大多数的流式计算产品只支持APPEND ONLY的应用场景,也就是只有插入,没有更新和删除操作。
如果要实现更新和删除的实时流式计算,在PostgreSQL中可以这样来实现。
在此前你可以阅读我以前写的文章来了解PG是如何处理一天一万亿的实时流式计算的:
https://yq.aliyun.com/articles/166
要支持更新和删除,思路是这样的,加一张前置表,这个前置表的某个字段用来记录字段的最终状态,即到达这个状态后,记录不会被更新或删除。
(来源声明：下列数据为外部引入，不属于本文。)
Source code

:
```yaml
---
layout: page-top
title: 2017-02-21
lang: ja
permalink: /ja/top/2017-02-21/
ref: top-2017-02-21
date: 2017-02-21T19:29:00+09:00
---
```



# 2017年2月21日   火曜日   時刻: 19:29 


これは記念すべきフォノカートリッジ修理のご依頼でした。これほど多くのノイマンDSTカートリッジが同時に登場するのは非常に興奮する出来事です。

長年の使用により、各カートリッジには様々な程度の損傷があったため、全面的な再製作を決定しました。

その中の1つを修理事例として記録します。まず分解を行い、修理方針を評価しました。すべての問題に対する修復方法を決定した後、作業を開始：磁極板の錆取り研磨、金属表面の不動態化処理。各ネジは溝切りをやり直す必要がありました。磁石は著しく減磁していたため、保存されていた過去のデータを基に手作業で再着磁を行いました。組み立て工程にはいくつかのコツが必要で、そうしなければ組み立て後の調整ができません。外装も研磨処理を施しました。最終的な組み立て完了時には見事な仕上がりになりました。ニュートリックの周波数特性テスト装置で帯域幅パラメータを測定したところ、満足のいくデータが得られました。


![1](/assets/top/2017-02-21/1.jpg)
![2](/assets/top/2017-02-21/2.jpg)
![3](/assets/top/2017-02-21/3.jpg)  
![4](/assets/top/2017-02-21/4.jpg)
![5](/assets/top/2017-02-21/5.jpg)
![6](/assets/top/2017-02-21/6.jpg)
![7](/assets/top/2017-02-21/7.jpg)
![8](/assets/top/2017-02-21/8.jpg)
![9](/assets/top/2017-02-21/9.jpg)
通过触发器来控制什么记录插入到流中同时从前置表删除,什么记录现暂存在前置表。
下面是例子
本文假设flag=2是最终状态,应用层自己来定义这个FLAG。
pipeline=# create table pret1(id serial primary key, info text, flag smallint);
CREATE TABLE
pipeline=# create stream s0 (like pret1);
CREATE STREAM
pipeline=# create continuous view v0 as select count(*) from s0;
CREATE CONTINUOUS VIEW
flag=2的记录旁路到流,其他记录放到前置表。
pipeline=# create or replace function tg0() returns trigger as
$$
declare
begin
if new.flag=2 then
insert into s0 values (new.*);
return null;
end if;
return new;
end;
$$
language plpgsql strict;
CREATE FUNCTION
pipeline=# create trigger tg0 before insert on pret1 for each row execute procedure tg0();
CREATE TRIGGER
更新后flag=2的记录旁路到流,并删除前置表的对应记录。
pipeline=# create or replace function tg1() returns trigger as
$$
declare
begin
if new.flag=2 then
insert into s0 values (new.*);
delete from pret1 where id=new.id;
return null;
end if;
return new;
end;
$$
language plpgsql strict;
CREATE FUNCTION
pipeline=# create trigger tg1 before update on pret1 for each row execute procedure tg1();
CREATE TRIGGER
测试
pipeline=# insert into pret1(info,flag) values ('test',0);
INSERT 0 1
pipeline=# select * from v0;
count
-------
(0 rows)
pipeline=# insert into pret1(info,flag) values ('test',1);
INSERT 0 1
pipeline=# select * from v0;
count
-------
(0 rows)
pipeline=# select * from pret1;
id | info | flag
----+------+------
1 | test | 0
2 | test | 1
(2 rows)
pipeline=# update pret1 set flag=2;
UPDATE 0
pipeline=# select * from pret1;
id | info | flag
----+------+------
(0 rows)
pipeline=# select * from v0;
count
-------
2
(1 row)
pipeline=# insert into pret1(info,flag) values ('test',1);
INSERT 0 1
pipeline=# delete from pret1 ;
DELETE 1
pipeline=# select * from v0;
count
-------
2
(1 row)
pipeline=# insert into pret1(info,flag) values ('test',1);
INSERT 0 1
pipeline=# select * from v0;
count
-------
2
(1 row)
pipeline=# update pret1 set flag =10;
UPDATE 1
pipeline=# select * from v0;
count
-------
2
(1 row)
pipeline=# select * from pret1;
id | info | flag
----+------+------
4 | test | 10
(1 row)
pipeline=# update pret1 set flag =2;
UPDATE 0
pipeline=# select * from pret1;
id | info | flag
----+------+------
(0 rows)
pipeline=# select * from v0;
count
-------
3
(1 row)
详情请参考
http://docs.pipelinedb.com/introduction.html
如果你觉得这还不够爽,PostgreSQL还有kafka插件,可以类lambda的模式从kafka持续读数据,进行流式计算。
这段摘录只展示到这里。